Elle ne comprenait pas toujours ce qu’il disait. Ces termes lui étaient parfois étranger. Mais elle ne prenait pas la peine de questionner le jeune homme. À quoi bon ? Elle aurait oublié, dès le lendemain. Elle continuait à le secouer. Elle avait besoin qu’il comprenne. Et elle se disait que peut-être ainsi, il comprendrait plus vite. Saisirait l’étendu de la chose. « Je l’ignore. Je n’ai jamais compris pourquoi moi. J’aurais dû rester là-bas. Au moins quand j’étais enfermé là-bas, ils n’étaient pas là » Le pire à dire, c’est que toutes les interrogations du jeune homme, Effy possédait les mêmes. Et n’avait aucune réponse. Aussi perdu que lui. Et ceux depuis des années. Mais elle était sur d’une chose. En passant la porte, en frappant ici, elle avait mis sa vie en danger. « Parce qu’ils font toujours ça ! Ils m’éloignent, que je ne sois pas une problème, et ils s’en prennent à vous » À toutes les personnes envers qui, elle avait un minimum de confiance. Si ce n’était pas le cas, elle ne se serait pas arrêter ici. Elle aurait continuer jusqu’à chez Cook. « Pourquoi serais-tu différent des autres ? » Son regard croisa, celui bleu foncé, de Nott. « Lui aussi, disait ça. Ne pas être comme les autres. Savoir se défendre. Mais il n’est plus là. Ils me l’ont pris » Son crâne la faisait souffrir, surcharger par toutes ces réflexions. Et les coups qu’elle se martela, elle-même, n'arrangèrent rien à cela. Bien qu’il l’arrêta avant qu’elle puisse réellement se faire mal. « Non, rien ne va ! Je vous mets tous en danger ! Pourquoi est-ce que personne ne veut comprendre ça ? » Elle était dangereux. Sans doute plus que ces personnes, qui en avaient après elle. Ce n’était pas eux, le danger. C’était elle. Elle. À cause d’elle, qu’ils s’en étaient pris à Freddie. À cause d’elle qui s’en prendrait à Nott. « En finir » Elle se contenta de répéter ces mots. Les yeux perdu dans le vide. C’était la solution. La seule. Celle qu’elle avait déjà tenté de mettre en route. Mais que l’on avait arrêtée. Aujourd’hui, Freddie ne serait plus là, pour l’arrêter.

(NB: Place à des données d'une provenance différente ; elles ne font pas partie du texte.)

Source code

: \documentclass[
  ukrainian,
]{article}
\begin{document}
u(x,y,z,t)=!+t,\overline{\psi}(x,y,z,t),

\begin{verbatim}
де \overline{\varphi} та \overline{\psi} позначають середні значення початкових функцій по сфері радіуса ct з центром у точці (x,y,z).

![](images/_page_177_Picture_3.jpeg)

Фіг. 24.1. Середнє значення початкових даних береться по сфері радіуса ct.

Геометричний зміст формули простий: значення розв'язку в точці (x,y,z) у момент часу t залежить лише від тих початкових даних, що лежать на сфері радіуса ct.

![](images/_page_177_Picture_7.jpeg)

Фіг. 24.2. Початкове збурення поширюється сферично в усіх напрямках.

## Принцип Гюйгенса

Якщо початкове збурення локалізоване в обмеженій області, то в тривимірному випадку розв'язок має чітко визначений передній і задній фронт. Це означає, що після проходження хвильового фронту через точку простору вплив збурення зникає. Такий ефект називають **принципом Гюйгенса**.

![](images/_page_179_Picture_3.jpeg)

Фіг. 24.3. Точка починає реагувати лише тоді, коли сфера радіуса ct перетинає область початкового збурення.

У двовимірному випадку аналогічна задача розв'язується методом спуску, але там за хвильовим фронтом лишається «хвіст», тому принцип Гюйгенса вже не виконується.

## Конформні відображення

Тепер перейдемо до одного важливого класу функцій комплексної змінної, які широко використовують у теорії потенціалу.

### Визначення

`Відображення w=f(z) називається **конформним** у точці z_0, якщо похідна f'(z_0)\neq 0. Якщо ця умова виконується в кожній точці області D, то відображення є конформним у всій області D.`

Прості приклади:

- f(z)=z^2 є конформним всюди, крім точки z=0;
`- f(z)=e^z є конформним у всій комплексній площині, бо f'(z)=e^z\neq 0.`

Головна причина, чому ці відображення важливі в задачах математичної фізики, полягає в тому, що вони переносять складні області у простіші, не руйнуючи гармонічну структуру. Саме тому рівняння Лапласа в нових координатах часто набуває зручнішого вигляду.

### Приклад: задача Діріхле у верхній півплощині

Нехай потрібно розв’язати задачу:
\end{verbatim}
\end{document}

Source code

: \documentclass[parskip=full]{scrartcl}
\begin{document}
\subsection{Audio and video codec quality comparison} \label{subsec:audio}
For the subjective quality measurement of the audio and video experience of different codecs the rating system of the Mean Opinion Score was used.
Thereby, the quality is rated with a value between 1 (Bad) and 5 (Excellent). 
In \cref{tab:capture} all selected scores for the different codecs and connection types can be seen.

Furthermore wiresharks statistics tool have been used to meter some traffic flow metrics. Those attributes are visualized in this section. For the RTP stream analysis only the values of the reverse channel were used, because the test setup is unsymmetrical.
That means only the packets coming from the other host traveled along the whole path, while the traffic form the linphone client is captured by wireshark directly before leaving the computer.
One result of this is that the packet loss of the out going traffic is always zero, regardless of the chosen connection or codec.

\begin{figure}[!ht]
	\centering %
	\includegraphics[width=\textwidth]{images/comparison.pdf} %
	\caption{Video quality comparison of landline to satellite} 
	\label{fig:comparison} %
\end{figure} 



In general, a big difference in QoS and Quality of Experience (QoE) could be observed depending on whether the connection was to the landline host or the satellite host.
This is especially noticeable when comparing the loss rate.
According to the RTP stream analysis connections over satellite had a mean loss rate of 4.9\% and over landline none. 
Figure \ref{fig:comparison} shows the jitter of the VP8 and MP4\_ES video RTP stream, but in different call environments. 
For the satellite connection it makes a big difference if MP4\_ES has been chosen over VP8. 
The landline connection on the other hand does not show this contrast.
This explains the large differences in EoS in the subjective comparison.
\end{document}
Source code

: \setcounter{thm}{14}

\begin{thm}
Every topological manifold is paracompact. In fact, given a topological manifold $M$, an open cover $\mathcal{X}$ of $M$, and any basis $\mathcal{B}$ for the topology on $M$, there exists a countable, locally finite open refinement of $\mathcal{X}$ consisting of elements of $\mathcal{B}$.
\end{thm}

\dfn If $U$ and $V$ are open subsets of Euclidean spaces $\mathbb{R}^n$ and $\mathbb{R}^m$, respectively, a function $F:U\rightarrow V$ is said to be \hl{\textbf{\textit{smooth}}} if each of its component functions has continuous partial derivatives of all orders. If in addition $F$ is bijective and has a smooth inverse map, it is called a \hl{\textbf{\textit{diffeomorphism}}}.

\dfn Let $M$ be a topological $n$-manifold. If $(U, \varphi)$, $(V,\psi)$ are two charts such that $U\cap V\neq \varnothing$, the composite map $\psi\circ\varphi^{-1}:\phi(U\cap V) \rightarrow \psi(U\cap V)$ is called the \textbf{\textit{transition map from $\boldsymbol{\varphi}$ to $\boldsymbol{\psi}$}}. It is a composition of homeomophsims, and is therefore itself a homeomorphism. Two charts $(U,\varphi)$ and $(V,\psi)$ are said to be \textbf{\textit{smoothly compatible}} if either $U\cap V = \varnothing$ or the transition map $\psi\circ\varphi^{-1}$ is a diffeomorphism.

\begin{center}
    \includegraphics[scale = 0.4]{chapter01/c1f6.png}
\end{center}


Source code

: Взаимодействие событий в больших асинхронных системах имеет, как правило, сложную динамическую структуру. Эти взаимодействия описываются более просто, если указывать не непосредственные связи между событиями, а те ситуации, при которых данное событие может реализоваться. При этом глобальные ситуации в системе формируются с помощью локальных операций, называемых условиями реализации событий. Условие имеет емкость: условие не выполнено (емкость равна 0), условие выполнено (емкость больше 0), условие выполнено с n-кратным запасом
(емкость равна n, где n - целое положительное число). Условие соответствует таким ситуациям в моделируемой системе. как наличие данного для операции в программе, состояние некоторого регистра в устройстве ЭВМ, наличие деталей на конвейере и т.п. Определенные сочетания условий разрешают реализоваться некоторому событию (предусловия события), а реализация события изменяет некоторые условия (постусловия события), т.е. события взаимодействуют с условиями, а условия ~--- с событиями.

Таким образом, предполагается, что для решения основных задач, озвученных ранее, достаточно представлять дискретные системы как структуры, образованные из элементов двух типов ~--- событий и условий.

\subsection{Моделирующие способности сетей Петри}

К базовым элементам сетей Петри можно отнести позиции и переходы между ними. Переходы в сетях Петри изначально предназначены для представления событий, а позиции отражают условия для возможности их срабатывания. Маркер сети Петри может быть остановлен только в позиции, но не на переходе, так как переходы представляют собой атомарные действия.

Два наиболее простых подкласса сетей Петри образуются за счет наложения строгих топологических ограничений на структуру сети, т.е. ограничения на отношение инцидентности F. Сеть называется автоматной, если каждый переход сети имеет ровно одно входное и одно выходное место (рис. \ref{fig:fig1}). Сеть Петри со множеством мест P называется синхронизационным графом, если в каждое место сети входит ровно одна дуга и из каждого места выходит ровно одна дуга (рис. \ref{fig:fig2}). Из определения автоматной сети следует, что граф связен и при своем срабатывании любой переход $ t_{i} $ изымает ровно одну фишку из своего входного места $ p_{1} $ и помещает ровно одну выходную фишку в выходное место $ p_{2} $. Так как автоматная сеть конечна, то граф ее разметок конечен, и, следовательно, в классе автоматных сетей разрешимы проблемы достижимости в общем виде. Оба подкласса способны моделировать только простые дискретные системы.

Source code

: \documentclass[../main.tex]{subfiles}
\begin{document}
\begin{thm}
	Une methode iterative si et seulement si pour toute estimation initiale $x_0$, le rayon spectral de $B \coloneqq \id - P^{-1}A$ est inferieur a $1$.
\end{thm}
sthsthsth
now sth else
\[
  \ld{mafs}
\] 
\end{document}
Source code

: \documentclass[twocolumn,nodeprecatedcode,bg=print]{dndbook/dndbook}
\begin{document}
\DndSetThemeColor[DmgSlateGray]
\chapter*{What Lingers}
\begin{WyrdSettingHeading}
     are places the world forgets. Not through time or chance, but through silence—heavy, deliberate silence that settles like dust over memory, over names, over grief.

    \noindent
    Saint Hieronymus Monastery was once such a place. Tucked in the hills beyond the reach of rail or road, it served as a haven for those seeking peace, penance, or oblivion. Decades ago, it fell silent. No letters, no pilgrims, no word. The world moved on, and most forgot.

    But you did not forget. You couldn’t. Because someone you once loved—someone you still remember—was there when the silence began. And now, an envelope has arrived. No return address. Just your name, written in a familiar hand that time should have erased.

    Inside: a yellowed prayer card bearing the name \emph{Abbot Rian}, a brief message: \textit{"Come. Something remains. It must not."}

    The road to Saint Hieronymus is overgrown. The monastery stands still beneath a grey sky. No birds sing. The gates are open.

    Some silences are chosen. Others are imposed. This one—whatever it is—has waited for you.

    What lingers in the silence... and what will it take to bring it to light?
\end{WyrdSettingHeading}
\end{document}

Une tisane ? Est-ce qu’il la prenait pour une vielle mamie ? Elle aurait préféré un bon verre de vodka. Ça passerait bien mieux. Et surtout, il ne comprenait pas. Il ne prenait pas cela au sérieux. Une tisane ne changerait pas ça. Ces ennemis seraient toujours là. Elle n’aurait vraiment pas du venir là. Peut-être ferait-elle de partir. Maintenant. Mais il ne la quittait pas des yeux. Et elle avait comme l’impression qu’elle ne serait pas assez rapide pour atteindre la porte avant lui. Alors elle le suivi jusqu’à là cuisine, sous sa demande. Il se fichait d’elle. C’est ce qu’elle avait toujours apprécier. Pourquoi voulait-il soudain prendre soin d’elle ? « Tu n’as pas besoin de te donner ce mal. Personne n'a jamais pris soin de moi, pas besoin de commencer aujourd’hui. Je ferais mieux de partir. » Oui, mais elle était déjà partie dans son monde. S’il voulait vraiment lui offrir une réponse, il allait falloir qu’il repêche son attention. Pas une mission simple. Elle naviguait dans la cuisine. Ouvrait les tiroirs Sans véritable but. « Pourquoi écoutes-tu une télé sans son ? » Ça lui était revenu comme ça. Ou peut-être était-ce une diversion, parce qu’elle avait trouvé le placards des couteaux, Ou elle laissait traîner ces doigts. C’était une question de point de vue.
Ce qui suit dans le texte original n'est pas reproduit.